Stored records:
Start of Block

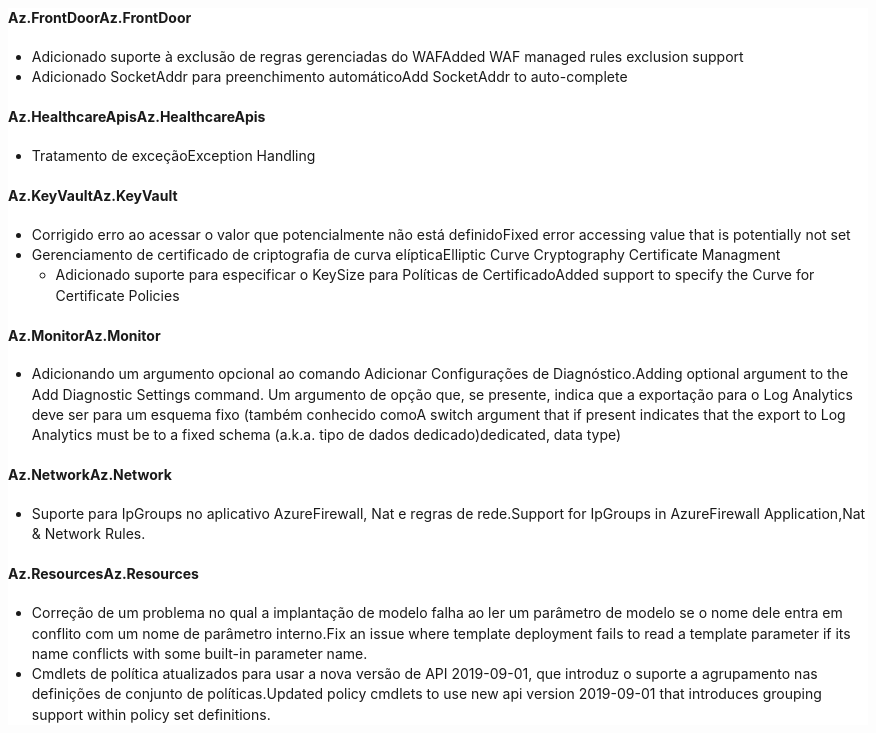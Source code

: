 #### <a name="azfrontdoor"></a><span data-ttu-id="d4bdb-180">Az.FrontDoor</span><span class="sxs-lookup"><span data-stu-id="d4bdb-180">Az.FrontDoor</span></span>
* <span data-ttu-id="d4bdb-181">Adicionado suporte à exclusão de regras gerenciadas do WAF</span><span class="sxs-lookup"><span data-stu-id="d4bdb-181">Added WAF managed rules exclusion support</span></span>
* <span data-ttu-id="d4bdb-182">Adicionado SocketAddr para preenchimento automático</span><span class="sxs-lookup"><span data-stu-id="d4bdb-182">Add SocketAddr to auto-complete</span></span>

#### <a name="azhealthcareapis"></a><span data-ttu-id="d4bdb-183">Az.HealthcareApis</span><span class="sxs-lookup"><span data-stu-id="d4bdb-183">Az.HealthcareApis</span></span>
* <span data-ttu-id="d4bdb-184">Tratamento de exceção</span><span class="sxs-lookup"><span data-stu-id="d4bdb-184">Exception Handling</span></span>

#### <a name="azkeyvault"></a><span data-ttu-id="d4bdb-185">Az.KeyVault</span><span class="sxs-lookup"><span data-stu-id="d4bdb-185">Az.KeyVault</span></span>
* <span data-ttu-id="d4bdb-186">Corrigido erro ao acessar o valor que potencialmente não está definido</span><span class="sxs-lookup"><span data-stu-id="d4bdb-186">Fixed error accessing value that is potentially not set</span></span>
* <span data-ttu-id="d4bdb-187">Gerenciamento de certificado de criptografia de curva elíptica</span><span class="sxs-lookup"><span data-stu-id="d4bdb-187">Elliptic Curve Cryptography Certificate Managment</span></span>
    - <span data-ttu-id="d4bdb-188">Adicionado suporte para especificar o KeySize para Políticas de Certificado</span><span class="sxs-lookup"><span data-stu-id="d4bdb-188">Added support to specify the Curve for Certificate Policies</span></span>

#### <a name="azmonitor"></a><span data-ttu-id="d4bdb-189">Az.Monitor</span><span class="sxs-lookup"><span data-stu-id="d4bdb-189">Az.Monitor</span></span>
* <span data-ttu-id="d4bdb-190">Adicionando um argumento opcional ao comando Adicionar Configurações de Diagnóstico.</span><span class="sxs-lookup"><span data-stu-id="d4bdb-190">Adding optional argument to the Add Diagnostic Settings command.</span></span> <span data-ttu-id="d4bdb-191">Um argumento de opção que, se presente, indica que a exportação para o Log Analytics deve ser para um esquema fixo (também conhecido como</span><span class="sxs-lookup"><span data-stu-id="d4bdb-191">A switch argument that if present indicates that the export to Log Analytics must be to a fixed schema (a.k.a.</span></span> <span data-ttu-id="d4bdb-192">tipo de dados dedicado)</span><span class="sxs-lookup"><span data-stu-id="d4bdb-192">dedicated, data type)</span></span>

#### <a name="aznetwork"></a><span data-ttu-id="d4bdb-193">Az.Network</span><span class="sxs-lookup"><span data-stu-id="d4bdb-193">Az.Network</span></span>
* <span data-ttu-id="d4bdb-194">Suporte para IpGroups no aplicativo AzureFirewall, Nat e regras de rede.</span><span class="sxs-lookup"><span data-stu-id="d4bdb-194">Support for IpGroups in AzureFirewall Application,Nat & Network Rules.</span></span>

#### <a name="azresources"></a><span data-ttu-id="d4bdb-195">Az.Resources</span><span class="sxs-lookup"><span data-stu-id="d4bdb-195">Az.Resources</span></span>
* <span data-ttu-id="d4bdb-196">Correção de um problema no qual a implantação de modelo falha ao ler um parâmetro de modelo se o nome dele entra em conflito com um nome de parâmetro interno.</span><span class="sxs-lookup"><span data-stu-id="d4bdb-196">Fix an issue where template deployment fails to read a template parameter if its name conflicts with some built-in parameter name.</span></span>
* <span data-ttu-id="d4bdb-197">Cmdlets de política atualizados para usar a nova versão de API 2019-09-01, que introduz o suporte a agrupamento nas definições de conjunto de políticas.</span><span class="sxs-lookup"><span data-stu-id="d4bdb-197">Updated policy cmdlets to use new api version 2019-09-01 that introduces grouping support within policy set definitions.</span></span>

End of Block

Task to complete:
When a record holds a picture, leave that picture out; copy the rest verbatim.

Task output:
Source code

: #### <a name="azfrontdoor"></a><span data-ttu-id="d4bdb-180">Az.FrontDoor</span><span class="sxs-lookup"><span data-stu-id="d4bdb-180">Az.FrontDoor</span></span>
* <span data-ttu-id="d4bdb-181">Adicionado suporte à exclusão de regras gerenciadas do WAF</span><span class="sxs-lookup"><span data-stu-id="d4bdb-181">Added WAF managed rules exclusion support</span></span>
* <span data-ttu-id="d4bdb-182">Adicionado SocketAddr para preenchimento automático</span><span class="sxs-lookup"><span data-stu-id="d4bdb-182">Add SocketAddr to auto-complete</span></span>

#### <a name="azhealthcareapis"></a><span data-ttu-id="d4bdb-183">Az.HealthcareApis</span><span class="sxs-lookup"><span data-stu-id="d4bdb-183">Az.HealthcareApis</span></span>
* <span data-ttu-id="d4bdb-184">Tratamento de exceção</span><span class="sxs-lookup"><span data-stu-id="d4bdb-184">Exception Handling</span></span>

#### <a name="azkeyvault"></a><span data-ttu-id="d4bdb-185">Az.KeyVault</span><span class="sxs-lookup"><span data-stu-id="d4bdb-185">Az.KeyVault</span></span>
* <span data-ttu-id="d4bdb-186">Corrigido erro ao acessar o valor que potencialmente não está definido</span><span class="sxs-lookup"><span data-stu-id="d4bdb-186">Fixed error accessing value that is potentially not set</span></span>
* <span data-ttu-id="d4bdb-187">Gerenciamento de certificado de criptografia de curva elíptica</span><span class="sxs-lookup"><span data-stu-id="d4bdb-187">Elliptic Curve Cryptography Certificate Managment</span></span>
    - <span data-ttu-id="d4bdb-188">Adicionado suporte para especificar o KeySize para Políticas de Certificado</span><span class="sxs-lookup"><span data-stu-id="d4bdb-188">Added support to specify the Curve for Certificate Policies</span></span>

#### <a name="azmonitor"></a><span data-ttu-id="d4bdb-189">Az.Monitor</span><span class="sxs-lookup"><span data-stu-id="d4bdb-189">Az.Monitor</span></span>
* <span data-ttu-id="d4bdb-190">Adicionando um argumento opcional ao comando Adicionar Configurações de Diagnóstico.</span><span class="sxs-lookup"><span data-stu-id="d4bdb-190">Adding optional argument to the Add Diagnostic Settings command.</span></span> <span data-ttu-id="d4bdb-191">Um argumento de opção que, se presente, indica que a exportação para o Log Analytics deve ser para um esquema fixo (também conhecido como</span><span class="sxs-lookup"><span data-stu-id="d4bdb-191">A switch argument that if present indicates that the export to Log Analytics must be to a fixed schema (a.k.a.</span></span> <span data-ttu-id="d4bdb-192">tipo de dados dedicado)</span><span class="sxs-lookup"><span data-stu-id="d4bdb-192">dedicated, data type)</span></span>

#### <a name="aznetwork"></a><span data-ttu-id="d4bdb-193">Az.Network</span><span class="sxs-lookup"><span data-stu-id="d4bdb-193">Az.Network</span></span>
* <span data-ttu-id="d4bdb-194">Suporte para IpGroups no aplicativo AzureFirewall, Nat e regras de rede.</span><span class="sxs-lookup"><span data-stu-id="d4bdb-194">Support for IpGroups in AzureFirewall Application,Nat & Network Rules.</span></span>

#### <a name="azresources"></a><span data-ttu-id="d4bdb-195">Az.Resources</span><span class="sxs-lookup"><span data-stu-id="d4bdb-195">Az.Resources</span></span>
* <span data-ttu-id="d4bdb-196">Correção de um problema no qual a implantação de modelo falha ao ler um parâmetro de modelo se o nome dele entra em conflito com um nome de parâmetro interno.</span><span class="sxs-lookup"><span data-stu-id="d4bdb-196">Fix an issue where template deployment fails to read a template parameter if its name conflicts with some built-in parameter name.</span></span>
* <span data-ttu-id="d4bdb-197">Cmdlets de política atualizados para usar a nova versão de API 2019-09-01, que introduz o suporte a agrupamento nas definições de conjunto de políticas.</span><span class="sxs-lookup"><span data-stu-id="d4bdb-197">Updated policy cmdlets to use new api version 2019-09-01 that introduces grouping support within policy set definitions.</span></span>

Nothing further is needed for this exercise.